(Stored data entries)
»»

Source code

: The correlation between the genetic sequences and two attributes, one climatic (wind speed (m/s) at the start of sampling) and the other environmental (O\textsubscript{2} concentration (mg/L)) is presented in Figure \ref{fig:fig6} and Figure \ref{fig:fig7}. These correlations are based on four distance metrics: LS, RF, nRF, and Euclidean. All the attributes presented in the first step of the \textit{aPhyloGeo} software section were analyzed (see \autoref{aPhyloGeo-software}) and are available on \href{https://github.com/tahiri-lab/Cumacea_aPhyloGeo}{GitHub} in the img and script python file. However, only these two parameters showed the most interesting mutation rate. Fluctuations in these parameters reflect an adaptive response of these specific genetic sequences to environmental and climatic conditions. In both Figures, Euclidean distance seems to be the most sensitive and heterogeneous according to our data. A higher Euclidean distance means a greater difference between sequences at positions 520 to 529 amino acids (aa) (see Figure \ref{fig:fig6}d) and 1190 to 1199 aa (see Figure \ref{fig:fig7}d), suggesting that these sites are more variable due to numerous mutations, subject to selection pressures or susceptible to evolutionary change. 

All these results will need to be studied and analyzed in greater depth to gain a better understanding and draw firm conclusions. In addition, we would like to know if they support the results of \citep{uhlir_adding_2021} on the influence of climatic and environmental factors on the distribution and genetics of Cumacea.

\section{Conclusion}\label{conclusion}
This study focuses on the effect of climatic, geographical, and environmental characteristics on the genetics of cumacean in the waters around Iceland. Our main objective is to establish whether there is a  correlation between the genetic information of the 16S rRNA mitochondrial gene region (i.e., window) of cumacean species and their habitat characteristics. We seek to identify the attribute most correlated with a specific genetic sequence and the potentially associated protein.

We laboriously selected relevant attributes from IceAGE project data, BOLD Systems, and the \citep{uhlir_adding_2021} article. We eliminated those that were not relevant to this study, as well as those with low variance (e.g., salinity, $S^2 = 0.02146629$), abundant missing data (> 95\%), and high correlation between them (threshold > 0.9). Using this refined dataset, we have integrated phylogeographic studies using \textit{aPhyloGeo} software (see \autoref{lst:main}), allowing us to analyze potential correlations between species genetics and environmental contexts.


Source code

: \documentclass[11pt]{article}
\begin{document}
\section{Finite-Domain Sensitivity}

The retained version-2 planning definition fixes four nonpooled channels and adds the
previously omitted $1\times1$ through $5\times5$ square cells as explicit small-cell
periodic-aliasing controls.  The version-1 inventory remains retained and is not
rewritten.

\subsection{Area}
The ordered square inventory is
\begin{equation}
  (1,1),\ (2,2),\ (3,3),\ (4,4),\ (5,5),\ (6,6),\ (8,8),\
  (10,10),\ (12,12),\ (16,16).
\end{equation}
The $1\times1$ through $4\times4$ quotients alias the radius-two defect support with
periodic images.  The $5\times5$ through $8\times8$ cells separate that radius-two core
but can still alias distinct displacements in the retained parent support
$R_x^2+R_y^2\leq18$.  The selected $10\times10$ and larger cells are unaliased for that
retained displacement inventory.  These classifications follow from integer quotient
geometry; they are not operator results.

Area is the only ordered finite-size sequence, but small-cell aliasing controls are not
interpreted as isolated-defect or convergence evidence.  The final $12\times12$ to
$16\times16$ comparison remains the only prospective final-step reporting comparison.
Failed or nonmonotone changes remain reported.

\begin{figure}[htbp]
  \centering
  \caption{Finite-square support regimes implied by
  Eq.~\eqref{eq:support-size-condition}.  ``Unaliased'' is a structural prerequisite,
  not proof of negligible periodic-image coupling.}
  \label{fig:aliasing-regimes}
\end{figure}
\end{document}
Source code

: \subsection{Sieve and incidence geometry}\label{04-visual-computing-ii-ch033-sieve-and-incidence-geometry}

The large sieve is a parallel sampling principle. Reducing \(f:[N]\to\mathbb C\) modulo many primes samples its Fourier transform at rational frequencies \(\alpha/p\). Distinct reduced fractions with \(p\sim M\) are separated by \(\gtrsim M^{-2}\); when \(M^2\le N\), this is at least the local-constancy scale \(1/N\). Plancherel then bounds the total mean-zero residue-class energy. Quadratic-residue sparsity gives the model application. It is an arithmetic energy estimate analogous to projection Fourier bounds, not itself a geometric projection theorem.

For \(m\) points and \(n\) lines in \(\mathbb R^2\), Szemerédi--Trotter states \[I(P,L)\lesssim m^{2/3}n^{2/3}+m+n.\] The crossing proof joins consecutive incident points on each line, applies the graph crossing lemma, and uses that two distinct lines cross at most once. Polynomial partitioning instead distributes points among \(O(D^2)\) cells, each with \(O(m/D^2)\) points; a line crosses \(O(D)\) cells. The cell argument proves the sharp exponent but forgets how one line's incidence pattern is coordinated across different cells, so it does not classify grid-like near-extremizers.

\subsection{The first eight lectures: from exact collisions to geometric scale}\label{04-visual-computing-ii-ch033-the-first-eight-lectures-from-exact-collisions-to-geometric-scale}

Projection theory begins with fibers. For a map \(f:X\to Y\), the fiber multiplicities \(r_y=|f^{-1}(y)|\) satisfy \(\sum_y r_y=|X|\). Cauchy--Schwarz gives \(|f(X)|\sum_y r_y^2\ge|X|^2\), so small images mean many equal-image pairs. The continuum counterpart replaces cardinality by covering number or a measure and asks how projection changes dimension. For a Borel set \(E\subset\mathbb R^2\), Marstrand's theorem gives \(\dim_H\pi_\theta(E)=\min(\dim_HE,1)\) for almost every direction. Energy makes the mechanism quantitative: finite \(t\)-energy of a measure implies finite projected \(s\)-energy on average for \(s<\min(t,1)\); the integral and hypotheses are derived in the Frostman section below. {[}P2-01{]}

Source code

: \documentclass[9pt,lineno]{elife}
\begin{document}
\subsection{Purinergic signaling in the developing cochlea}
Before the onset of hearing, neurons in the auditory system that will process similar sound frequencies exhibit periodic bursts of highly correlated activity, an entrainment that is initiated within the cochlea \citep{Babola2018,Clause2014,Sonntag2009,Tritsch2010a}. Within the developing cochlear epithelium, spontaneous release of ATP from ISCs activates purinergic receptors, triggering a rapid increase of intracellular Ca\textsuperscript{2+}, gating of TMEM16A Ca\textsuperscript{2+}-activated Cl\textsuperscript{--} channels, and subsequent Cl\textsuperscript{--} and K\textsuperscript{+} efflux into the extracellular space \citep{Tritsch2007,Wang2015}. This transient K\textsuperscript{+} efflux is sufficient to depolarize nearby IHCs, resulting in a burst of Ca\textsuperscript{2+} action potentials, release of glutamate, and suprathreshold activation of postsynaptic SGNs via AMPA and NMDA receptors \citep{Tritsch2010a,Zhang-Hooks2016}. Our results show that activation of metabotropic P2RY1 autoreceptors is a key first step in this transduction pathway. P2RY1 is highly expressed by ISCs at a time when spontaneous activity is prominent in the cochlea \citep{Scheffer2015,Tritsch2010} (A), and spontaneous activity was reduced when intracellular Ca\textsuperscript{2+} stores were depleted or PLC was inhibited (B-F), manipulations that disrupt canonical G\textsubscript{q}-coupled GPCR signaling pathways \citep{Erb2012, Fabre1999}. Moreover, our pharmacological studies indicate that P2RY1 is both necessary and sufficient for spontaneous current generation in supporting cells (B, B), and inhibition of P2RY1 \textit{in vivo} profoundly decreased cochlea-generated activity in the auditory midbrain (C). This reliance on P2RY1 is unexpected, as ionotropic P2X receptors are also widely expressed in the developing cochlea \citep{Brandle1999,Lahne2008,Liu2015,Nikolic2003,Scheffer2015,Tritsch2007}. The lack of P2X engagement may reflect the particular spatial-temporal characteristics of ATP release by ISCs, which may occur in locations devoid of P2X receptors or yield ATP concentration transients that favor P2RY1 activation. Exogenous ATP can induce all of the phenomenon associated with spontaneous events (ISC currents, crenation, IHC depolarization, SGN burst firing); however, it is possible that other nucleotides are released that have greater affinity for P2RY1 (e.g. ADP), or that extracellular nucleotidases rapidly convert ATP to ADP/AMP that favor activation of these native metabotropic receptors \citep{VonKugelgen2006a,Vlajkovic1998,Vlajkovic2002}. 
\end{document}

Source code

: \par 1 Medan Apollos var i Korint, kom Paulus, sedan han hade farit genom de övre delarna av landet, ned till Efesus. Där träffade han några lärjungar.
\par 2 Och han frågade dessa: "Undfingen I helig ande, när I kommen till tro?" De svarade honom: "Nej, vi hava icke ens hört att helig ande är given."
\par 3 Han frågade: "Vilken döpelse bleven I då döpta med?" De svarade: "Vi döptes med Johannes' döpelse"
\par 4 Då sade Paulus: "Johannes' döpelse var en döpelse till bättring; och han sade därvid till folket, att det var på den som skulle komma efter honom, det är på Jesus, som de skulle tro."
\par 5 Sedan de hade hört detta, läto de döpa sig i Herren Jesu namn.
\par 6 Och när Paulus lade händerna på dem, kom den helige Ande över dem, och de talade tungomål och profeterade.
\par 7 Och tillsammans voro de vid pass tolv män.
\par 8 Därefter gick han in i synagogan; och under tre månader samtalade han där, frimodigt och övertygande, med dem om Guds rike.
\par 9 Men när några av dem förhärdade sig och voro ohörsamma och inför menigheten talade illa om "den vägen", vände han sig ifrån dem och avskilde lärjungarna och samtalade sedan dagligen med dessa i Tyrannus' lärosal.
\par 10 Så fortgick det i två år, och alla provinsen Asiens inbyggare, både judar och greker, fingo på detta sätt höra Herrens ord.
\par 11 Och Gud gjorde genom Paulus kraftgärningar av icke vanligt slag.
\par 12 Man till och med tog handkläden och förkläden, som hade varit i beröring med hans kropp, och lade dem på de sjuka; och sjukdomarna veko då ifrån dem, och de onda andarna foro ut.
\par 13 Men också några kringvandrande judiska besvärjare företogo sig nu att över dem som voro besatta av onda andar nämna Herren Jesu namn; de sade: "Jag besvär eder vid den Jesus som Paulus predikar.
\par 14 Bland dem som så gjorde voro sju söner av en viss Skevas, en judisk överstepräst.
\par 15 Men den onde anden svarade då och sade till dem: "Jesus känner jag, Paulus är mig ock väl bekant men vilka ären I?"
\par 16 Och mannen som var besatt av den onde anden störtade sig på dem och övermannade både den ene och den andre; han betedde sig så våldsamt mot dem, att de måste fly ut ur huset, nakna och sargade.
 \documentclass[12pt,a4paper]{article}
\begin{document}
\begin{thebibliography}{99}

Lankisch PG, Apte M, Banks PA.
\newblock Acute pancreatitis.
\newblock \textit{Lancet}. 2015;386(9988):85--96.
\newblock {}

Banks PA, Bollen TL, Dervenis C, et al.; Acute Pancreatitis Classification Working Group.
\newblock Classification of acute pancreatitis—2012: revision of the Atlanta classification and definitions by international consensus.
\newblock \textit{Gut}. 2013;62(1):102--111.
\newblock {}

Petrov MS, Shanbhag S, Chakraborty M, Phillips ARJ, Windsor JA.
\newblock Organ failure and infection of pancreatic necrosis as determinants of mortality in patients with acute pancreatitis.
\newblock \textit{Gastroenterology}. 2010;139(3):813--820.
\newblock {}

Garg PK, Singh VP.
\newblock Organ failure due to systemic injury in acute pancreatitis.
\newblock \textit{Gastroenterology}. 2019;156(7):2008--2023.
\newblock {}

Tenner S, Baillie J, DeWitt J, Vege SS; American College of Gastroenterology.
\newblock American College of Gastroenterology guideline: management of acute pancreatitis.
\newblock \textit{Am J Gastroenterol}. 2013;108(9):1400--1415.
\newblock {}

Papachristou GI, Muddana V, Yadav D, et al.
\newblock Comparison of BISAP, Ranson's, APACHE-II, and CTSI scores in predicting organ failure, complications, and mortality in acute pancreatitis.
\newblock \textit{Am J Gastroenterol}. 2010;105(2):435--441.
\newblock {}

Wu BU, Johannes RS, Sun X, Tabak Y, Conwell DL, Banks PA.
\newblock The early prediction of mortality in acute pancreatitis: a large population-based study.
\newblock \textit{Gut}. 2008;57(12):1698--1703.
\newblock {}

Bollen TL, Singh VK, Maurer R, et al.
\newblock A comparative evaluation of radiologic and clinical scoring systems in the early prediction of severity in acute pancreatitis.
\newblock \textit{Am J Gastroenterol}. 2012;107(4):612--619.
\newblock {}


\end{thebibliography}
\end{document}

««

> **GOAL OF THE EXERCISE**: The required output is every line above from the one with "pass tolv män." down to the one with "i Tyrannus' lärosal.", restated word for word, ends included.

> **EXERCISE RESULT**:
\par 7 Och tillsammans voro de vid pass tolv män.
\par 8 Därefter gick han in i synagogan; och under tre månader samtalade han där, frimodigt och övertygande, med dem om Guds rike.
\par 9 Men när några av dem förhärdade sig och voro ohörsamma och inför menigheten talade illa om "den vägen", vände han sig ifrån dem och avskilde lärjungarna och samtalade sedan dagligen med dessa i Tyrannus' lärosal.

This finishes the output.